- German release poster
- Directed by: Felix Basch
- Written by: Max Jungk [de; fr]; Julius Urgiß;
- Based on: Miss Julie by August Strindberg
- Produced by: Asta Nielsen
- Starring: Asta Nielsen; William Dieterle; Lina Lossen;
- Cinematography: Julius Balting
- Production company: Artfilm
- Distributed by: National Film
- Release date: 2 February 1922;
- Running time: 1,589 metres (5,213 ft)
- Country: Germany
- Languages: Silent German intertitles

= Miss Julie (1922 film) =

1922 film

Miss Julie (Fräulein Julie) is a 1922 German silent drama film directed by Felix Basch and starring Asta Nielsen, William Dieterle, and Lina Lossen.

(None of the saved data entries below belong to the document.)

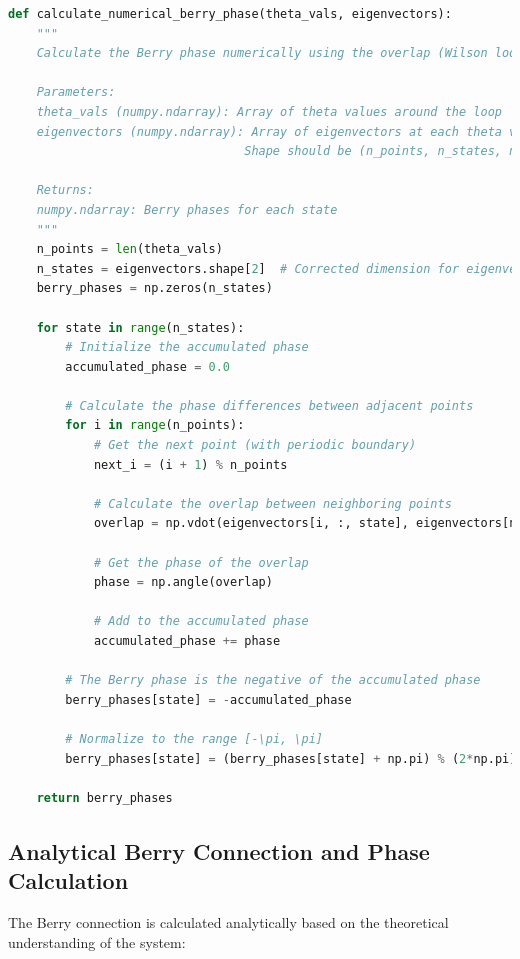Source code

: \documentclass[12pt,a4paper]{article}
\begin{document}
\begin{lstlisting}[language=Python, caption=Numerical Berry Phase Calculation]
def calculate_numerical_berry_phase(theta_vals, eigenvectors):
    """
    Calculate the Berry phase numerically using the overlap (Wilson loop) method.
    
    Parameters:
    theta_vals (numpy.ndarray): Array of theta values around the loop
    eigenvectors (numpy.ndarray): Array of eigenvectors at each theta value
                                 Shape should be (n_points, n_states, n_states)
    
    Returns:
    numpy.ndarray: Berry phases for each state
    """
    n_points = len(theta_vals)
    n_states = eigenvectors.shape[2]  # Corrected dimension for eigenvectors
    berry_phases = np.zeros(n_states)
    
    for state in range(n_states):
        # Initialize the accumulated phase
        accumulated_phase = 0.0
        
        # Calculate the phase differences between adjacent points
        for i in range(n_points):
            # Get the next point (with periodic boundary)
            next_i = (i + 1) % n_points
            
            # Calculate the overlap between neighboring points
            overlap = np.vdot(eigenvectors[i, :, state], eigenvectors[next_i, :, state])
            
            # Get the phase of the overlap
            phase = np.angle(overlap)
            
            # Add to the accumulated phase
            accumulated_phase += phase
        
        # The Berry phase is the negative of the accumulated phase
        berry_phases[state] = -accumulated_phase
        
        # Normalize to the range [-\pi, \pi]
        berry_phases[state] = (berry_phases[state] + np.pi) % (2*np.pi) - np.pi
    
    return berry_phases
\end{lstlisting}

\subsection{Analytical Berry Connection and Phase Calculation}

The Berry connection is calculated analytically based on the theoretical understanding of the system:
\end{document}
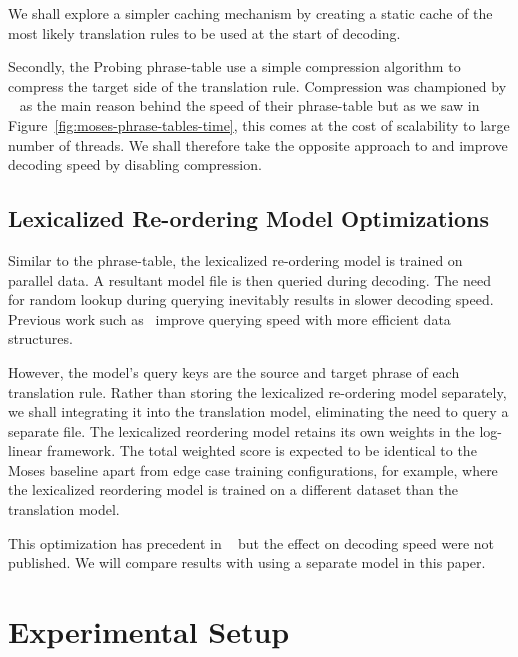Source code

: \documentclass[11pt]{article}
\begin{document}
We shall explore a simpler caching mechanism by creating a static cache of the most likely translation rules to be used at the start of decoding.

Secondly, the Probing phrase-table use a simple compression algorithm to compress the target side of the translation rule. Compression was championed by ~ as the main reason behind the speed of their phrase-table but as we saw in Figure~\ref{fig:moses-phrase-tables-time}, this comes at the cost of scalability to large number of threads. We shall therefore take the opposite approach to and improve decoding speed by disabling compression.

\subsection{Lexicalized Re-ordering Model Optimizations}

Similar to the phrase-table, the lexicalized re-ordering model is trained on parallel data. A resultant model file is then queried during decoding. The need for random lookup during querying inevitably results in slower decoding speed. Previous work such as~ improve querying speed with more efficient data structures.

However, the model's query keys are the source and target phrase of each translation rule. Rather than storing the lexicalized re-ordering model separately, we shall integrating it into the translation model, eliminating the need to query a separate file. The lexicalized reordering model retains its own weights in the log-linear framework. The total weighted score is expected to be identical to the Moses baseline apart from edge case training configurations, for example, where the lexicalized reordering model is trained on a different dataset than the translation model.

This optimization has precedent in ~ but the effect on decoding speed were not published. We will compare results with using a separate model in this paper.

\section{Experimental Setup}
\label{sec:Experimental Setup}
\end{document}
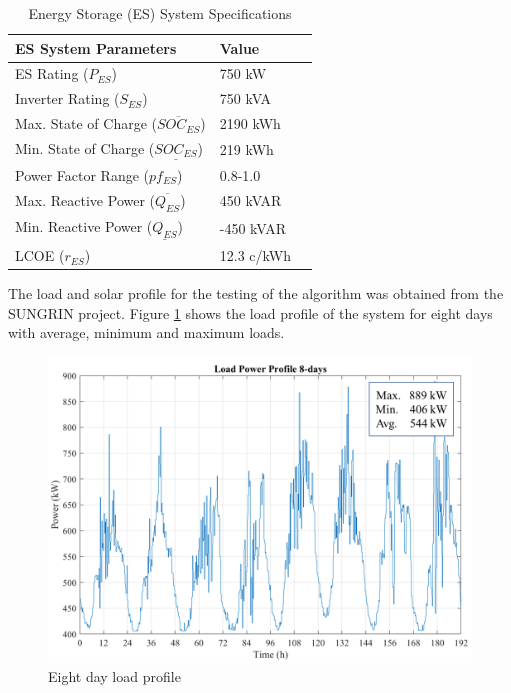 \begin{table}[htb]
\normalsize
\renewcommand{\arraystretch}{1}
\caption{Energy Storage (ES) System Specifications}
\label{tab:es}
\centering
    \begin{tabular}{ | l | p{3cm} | p{3cm} | }
    \hline
    \textbf{ES System Parameters} & \textbf{Value} \\ \hline
    ES Rating (\(P_{ES}\)) & 750 kW  \\ \hline
    Inverter Rating (\(S_{ES}\)) & 750 kVA \\ \hline
    Max. State of Charge  (\(\overline{SOC_{ES}}\)) & 2190 kWh \\ \hline
    Min. State of Charge  (\(\underline{SOC_{ES}}\)) & 219 kWh \\ \hline
    Power Factor Range (\(pf_{ES}\)) & 0.8-1.0  \\ \hline
    Max. Reactive Power (\(\overline{Q_{ES}}\)) & 450 kVAR \\ \hline
    Min. Reactive Power (\(\underline{Q_{ES}}\)) & -450 kVAR \\ \hline
    LCOE (\(r_{ES}\)) & 12.3 c/kWh \\ \hline
    \end{tabular}
\end{table}

The load and solar profile for the testing of the algorithm was obtained from the SUNGRIN project. Figure \ref{fig:LOAD_PROFILE_8} shows the load profile of the system for eight days with average, minimum and maximum loads.

\begin{figure}[!ht]
    \centering
    \includegraphics[width = \linewidth]{figs/loadprofile.png}
    \caption{Eight day load profile}
    \label{fig:LOAD_PROFILE_8}
\end{figure}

It was based loosely on August Strindberg's 1888 play Miss Julie.

==Plot==
Julie, a young noble woman, is drawn to a senior servant, a valet named Jean, who is particularly well-traveled, well-mannered and well-read.

==Cast==
- Asta Nielsen as Julie
- William Dieterle as Jean, Waiter
- Lina Lossen as The Countess
- Arnold Korff as The Count
- Käthe Dorsch as Christine, Kitchen Maid
- Olaf Storm as The Bridegroom
- Georg H. Schnell as The Friend
- Ernst Gronau

==Production and release==
Miss Julie passed the film censorship on 24 November 1921 and premiered on 2 February 1922 at the Marmorhaus. The five-act play was 1589 meters long.

The film's sets were designed by the art directors Robert Herlth and Walter Röhrig.